Records from a collection

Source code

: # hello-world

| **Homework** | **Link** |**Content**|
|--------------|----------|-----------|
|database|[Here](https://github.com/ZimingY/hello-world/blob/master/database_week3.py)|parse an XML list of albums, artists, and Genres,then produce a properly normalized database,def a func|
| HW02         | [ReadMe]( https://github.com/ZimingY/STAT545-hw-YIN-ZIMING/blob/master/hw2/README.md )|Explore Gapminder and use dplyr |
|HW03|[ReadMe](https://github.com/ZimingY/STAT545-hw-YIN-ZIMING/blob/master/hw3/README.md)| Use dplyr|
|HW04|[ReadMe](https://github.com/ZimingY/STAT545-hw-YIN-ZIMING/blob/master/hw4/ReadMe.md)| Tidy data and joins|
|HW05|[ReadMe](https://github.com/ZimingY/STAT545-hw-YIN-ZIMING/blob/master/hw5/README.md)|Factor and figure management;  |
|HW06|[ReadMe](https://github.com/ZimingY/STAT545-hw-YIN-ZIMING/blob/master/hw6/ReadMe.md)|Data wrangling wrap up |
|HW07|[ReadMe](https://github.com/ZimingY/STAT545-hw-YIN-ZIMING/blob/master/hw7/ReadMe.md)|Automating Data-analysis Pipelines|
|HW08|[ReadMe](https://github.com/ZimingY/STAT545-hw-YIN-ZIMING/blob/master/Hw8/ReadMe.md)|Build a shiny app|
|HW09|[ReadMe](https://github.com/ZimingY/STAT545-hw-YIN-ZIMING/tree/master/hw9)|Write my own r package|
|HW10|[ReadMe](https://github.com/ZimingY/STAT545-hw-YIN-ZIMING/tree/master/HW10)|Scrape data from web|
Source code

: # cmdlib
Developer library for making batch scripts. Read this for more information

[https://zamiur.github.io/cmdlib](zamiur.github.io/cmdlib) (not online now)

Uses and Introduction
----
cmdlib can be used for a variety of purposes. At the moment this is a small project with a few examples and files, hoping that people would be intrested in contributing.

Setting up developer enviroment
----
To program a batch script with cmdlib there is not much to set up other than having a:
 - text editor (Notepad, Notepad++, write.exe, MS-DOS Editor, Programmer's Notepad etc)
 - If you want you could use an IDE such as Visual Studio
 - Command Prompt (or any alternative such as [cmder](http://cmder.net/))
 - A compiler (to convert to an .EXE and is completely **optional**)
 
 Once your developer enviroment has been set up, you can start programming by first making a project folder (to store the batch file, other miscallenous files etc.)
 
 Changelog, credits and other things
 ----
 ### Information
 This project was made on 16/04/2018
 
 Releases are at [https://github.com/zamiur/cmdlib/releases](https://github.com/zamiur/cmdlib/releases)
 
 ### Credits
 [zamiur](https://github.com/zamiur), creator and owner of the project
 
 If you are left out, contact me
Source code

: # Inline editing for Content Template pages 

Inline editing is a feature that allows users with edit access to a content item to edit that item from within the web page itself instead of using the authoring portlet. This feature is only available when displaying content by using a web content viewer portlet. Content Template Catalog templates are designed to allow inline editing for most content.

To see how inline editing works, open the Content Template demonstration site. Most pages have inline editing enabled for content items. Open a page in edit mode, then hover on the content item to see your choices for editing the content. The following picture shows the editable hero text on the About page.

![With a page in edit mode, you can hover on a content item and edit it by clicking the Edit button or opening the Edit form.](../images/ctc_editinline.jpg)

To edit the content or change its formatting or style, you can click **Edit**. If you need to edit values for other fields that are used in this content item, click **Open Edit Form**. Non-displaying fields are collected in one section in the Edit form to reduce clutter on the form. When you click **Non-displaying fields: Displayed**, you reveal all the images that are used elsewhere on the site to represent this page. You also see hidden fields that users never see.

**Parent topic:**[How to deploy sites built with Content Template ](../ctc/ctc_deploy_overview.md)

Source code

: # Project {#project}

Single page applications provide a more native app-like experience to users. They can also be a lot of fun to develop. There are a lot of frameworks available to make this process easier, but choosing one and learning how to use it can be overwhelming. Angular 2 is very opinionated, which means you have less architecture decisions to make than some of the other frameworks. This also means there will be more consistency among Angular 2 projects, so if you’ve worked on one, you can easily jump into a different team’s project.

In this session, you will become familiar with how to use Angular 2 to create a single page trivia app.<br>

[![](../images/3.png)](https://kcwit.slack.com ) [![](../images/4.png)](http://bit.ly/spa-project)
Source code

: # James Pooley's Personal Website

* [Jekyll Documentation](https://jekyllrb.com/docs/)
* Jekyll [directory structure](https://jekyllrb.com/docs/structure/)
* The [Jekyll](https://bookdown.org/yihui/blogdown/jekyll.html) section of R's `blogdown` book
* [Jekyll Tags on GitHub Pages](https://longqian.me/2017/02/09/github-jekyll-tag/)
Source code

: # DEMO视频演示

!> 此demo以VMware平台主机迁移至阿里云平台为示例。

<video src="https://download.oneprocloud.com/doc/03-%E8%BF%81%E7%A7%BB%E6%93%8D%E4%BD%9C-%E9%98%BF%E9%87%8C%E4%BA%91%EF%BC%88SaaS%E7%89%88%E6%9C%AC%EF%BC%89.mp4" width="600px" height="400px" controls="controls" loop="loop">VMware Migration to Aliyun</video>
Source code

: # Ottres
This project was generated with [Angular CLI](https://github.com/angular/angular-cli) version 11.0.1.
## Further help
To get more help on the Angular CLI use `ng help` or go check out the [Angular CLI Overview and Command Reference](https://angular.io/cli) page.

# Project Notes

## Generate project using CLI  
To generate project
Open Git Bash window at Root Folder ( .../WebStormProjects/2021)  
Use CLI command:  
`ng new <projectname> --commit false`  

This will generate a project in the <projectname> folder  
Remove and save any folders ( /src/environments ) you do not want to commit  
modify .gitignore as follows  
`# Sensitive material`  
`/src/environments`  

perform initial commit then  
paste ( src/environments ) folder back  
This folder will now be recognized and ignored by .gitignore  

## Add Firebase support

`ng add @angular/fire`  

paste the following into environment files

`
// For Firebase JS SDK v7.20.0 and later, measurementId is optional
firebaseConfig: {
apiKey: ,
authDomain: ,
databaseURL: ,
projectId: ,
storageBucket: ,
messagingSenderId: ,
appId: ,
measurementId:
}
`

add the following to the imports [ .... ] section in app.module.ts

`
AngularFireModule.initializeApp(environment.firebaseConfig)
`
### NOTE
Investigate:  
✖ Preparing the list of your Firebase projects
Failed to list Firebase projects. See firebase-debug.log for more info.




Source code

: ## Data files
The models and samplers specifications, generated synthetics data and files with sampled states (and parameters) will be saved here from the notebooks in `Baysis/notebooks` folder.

Activity
Retype the entries exactly; leave nothing out.

Your solution
Source code

: # hello-world

| **Homework** | **Link** |**Content**|
|--------------|----------|-----------|
|database|[Here](https://github.com/ZimingY/hello-world/blob/master/database_week3.py)|parse an XML list of albums, artists, and Genres,then produce a properly normalized database,def a func|
| HW02         | [ReadMe]( https://github.com/ZimingY/STAT545-hw-YIN-ZIMING/blob/master/hw2/README.md )|Explore Gapminder and use dplyr |
|HW03|[ReadMe](https://github.com/ZimingY/STAT545-hw-YIN-ZIMING/blob/master/hw3/README.md)| Use dplyr|
|HW04|[ReadMe](https://github.com/ZimingY/STAT545-hw-YIN-ZIMING/blob/master/hw4/ReadMe.md)| Tidy data and joins|
|HW05|[ReadMe](https://github.com/ZimingY/STAT545-hw-YIN-ZIMING/blob/master/hw5/README.md)|Factor and figure management;  |
|HW06|[ReadMe](https://github.com/ZimingY/STAT545-hw-YIN-ZIMING/blob/master/hw6/ReadMe.md)|Data wrangling wrap up |
|HW07|[ReadMe](https://github.com/ZimingY/STAT545-hw-YIN-ZIMING/blob/master/hw7/ReadMe.md)|Automating Data-analysis Pipelines|
|HW08|[ReadMe](https://github.com/ZimingY/STAT545-hw-YIN-ZIMING/blob/master/Hw8/ReadMe.md)|Build a shiny app|
|HW09|[ReadMe](https://github.com/ZimingY/STAT545-hw-YIN-ZIMING/tree/master/hw9)|Write my own r package|
|HW10|[ReadMe](https://github.com/ZimingY/STAT545-hw-YIN-ZIMING/tree/master/HW10)|Scrape data from web|
Source code

: # cmdlib
Developer library for making batch scripts. Read this for more information

[https://zamiur.github.io/cmdlib](zamiur.github.io/cmdlib) (not online now)

Uses and Introduction
----
cmdlib can be used for a variety of purposes. At the moment this is a small project with a few examples and files, hoping that people would be intrested in contributing.

Setting up developer enviroment
----
To program a batch script with cmdlib there is not much to set up other than having a:
 - text editor (Notepad, Notepad++, write.exe, MS-DOS Editor, Programmer's Notepad etc)
 - If you want you could use an IDE such as Visual Studio
 - Command Prompt (or any alternative such as [cmder](http://cmder.net/))
 - A compiler (to convert to an .EXE and is completely **optional**)
 
 Once your developer enviroment has been set up, you can start programming by first making a project folder (to store the batch file, other miscallenous files etc.)
 
 Changelog, credits and other things
 ----
 ### Information
 This project was made on 16/04/2018
 
 Releases are at [https://github.com/zamiur/cmdlib/releases](https://github.com/zamiur/cmdlib/releases)
 
 ### Credits
 [zamiur](https://github.com/zamiur), creator and owner of the project
 
 If you are left out, contact me
Source code

: # Inline editing for Content Template pages 

Inline editing is a feature that allows users with edit access to a content item to edit that item from within the web page itself instead of using the authoring portlet. This feature is only available when displaying content by using a web content viewer portlet. Content Template Catalog templates are designed to allow inline editing for most content.

To see how inline editing works, open the Content Template demonstration site. Most pages have inline editing enabled for content items. Open a page in edit mode, then hover on the content item to see your choices for editing the content. The following picture shows the editable hero text on the About page.

![With a page in edit mode, you can hover on a content item and edit it by clicking the Edit button or opening the Edit form.](../images/ctc_editinline.jpg)

To edit the content or change its formatting or style, you can click **Edit**. If you need to edit values for other fields that are used in this content item, click **Open Edit Form**. Non-displaying fields are collected in one section in the Edit form to reduce clutter on the form. When you click **Non-displaying fields: Displayed**, you reveal all the images that are used elsewhere on the site to represent this page. You also see hidden fields that users never see.

**Parent topic:**[How to deploy sites built with Content Template ](../ctc/ctc_deploy_overview.md)

Source code

: # Project {#project}

Single page applications provide a more native app-like experience to users. They can also be a lot of fun to develop. There are a lot of frameworks available to make this process easier, but choosing one and learning how to use it can be overwhelming. Angular 2 is very opinionated, which means you have less architecture decisions to make than some of the other frameworks. This also means there will be more consistency among Angular 2 projects, so if you’ve worked on one, you can easily jump into a different team’s project.

In this session, you will become familiar with how to use Angular 2 to create a single page trivia app.<br>

[![](../images/3.png)](https://kcwit.slack.com ) [![](../images/4.png)](http://bit.ly/spa-project)
Source code

: # James Pooley's Personal Website

* [Jekyll Documentation](https://jekyllrb.com/docs/)
* Jekyll [directory structure](https://jekyllrb.com/docs/structure/)
* The [Jekyll](https://bookdown.org/yihui/blogdown/jekyll.html) section of R's `blogdown` book
* [Jekyll Tags on GitHub Pages](https://longqian.me/2017/02/09/github-jekyll-tag/)
Source code

: # DEMO视频演示

!> 此demo以VMware平台主机迁移至阿里云平台为示例。

<video src="https://download.oneprocloud.com/doc/03-%E8%BF%81%E7%A7%BB%E6%93%8D%E4%BD%9C-%E9%98%BF%E9%87%8C%E4%BA%91%EF%BC%88SaaS%E7%89%88%E6%9C%AC%EF%BC%89.mp4" width="600px" height="400px" controls="controls" loop="loop">VMware Migration to Aliyun</video>
Source code

: # Ottres
This project was generated with [Angular CLI](https://github.com/angular/angular-cli) version 11.0.1.
## Further help
To get more help on the Angular CLI use `ng help` or go check out the [Angular CLI Overview and Command Reference](https://angular.io/cli) page.

# Project Notes

## Generate project using CLI  
To generate project
Open Git Bash window at Root Folder ( .../WebStormProjects/2021)  
Use CLI command:  
`ng new <projectname> --commit false`  

This will generate a project in the <projectname> folder  
Remove and save any folders ( /src/environments ) you do not want to commit  
modify .gitignore as follows  
`# Sensitive material`  
`/src/environments`  

perform initial commit then  
paste ( src/environments ) folder back  
This folder will now be recognized and ignored by .gitignore  

## Add Firebase support

`ng add @angular/fire`  

paste the following into environment files

`
// For Firebase JS SDK v7.20.0 and later, measurementId is optional
firebaseConfig: {
apiKey: ,
authDomain: ,
databaseURL: ,
projectId: ,
storageBucket: ,
messagingSenderId: ,
appId: ,
measurementId:
}
`

add the following to the imports [ .... ] section in app.module.ts

`
AngularFireModule.initializeApp(environment.firebaseConfig)
`
### NOTE
Investigate:  
✖ Preparing the list of your Firebase projects
Failed to list Firebase projects. See firebase-debug.log for more info.




Source code

: ## Data files
The models and samplers specifications, generated synthetics data and files with sampled states (and parameters) will be saved here from the notebooks in `Baysis/notebooks` folder.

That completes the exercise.